- **What is expected**
Write out, word for word, every line in the data below from the one containing "Finally, the scatterplot" to the one containing "choose these representations?)", both of them included.

++++++++++++++++++++

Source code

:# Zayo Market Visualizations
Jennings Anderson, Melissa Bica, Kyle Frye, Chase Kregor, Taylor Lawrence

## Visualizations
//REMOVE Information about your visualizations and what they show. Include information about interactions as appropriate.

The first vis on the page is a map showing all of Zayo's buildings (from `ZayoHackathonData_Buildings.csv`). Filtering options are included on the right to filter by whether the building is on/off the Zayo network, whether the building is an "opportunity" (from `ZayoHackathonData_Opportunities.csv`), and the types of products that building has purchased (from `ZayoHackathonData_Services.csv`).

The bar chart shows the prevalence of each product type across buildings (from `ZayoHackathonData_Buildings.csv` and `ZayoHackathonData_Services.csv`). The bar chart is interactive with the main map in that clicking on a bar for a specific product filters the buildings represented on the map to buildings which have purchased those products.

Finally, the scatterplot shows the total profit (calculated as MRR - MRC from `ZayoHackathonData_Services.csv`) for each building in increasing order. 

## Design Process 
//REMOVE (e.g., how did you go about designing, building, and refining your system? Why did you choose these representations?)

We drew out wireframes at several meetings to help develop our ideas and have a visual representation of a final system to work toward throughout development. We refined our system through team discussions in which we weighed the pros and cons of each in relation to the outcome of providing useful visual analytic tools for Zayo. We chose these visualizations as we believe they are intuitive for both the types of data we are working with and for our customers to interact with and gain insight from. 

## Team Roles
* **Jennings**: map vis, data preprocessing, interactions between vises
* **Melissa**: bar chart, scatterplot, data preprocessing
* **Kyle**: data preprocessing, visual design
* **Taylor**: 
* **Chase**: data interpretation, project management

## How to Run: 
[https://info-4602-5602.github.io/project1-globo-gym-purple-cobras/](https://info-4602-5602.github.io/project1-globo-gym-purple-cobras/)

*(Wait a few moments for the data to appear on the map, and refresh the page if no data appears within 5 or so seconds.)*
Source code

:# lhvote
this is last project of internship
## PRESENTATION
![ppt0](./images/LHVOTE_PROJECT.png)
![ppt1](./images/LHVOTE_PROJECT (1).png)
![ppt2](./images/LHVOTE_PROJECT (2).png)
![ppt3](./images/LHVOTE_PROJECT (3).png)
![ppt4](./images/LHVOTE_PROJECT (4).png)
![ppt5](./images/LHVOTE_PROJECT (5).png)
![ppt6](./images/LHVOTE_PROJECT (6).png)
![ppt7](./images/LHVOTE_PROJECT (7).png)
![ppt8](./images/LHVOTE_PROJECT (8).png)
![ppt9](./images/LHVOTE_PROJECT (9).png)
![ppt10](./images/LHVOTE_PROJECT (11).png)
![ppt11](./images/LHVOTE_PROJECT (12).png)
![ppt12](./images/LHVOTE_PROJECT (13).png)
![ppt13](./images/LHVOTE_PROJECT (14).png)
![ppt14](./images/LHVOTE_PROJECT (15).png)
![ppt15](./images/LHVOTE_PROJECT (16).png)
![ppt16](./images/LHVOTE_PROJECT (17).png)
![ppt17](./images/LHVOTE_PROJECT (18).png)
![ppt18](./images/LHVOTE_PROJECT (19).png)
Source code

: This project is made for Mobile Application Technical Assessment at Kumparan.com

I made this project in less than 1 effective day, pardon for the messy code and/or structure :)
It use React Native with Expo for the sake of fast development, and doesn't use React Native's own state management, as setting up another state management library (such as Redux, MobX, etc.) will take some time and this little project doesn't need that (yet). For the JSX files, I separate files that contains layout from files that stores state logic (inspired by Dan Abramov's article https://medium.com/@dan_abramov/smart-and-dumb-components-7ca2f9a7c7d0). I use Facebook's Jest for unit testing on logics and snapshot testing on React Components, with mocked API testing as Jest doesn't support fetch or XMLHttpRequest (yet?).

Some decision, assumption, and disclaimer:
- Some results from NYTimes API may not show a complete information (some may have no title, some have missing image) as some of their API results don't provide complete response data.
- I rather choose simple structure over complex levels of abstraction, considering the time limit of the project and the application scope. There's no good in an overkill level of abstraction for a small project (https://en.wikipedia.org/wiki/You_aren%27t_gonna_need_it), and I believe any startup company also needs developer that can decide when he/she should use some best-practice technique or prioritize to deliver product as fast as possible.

++++++++++++++++++++

- **Finished task**
Finally, the scatterplot shows the total profit (calculated as MRR - MRC from `ZayoHackathonData_Services.csv`) for each building in increasing order. 

## Design Process 
//REMOVE (e.g., how did you go about designing, building, and refining your system? Why did you choose these representations?)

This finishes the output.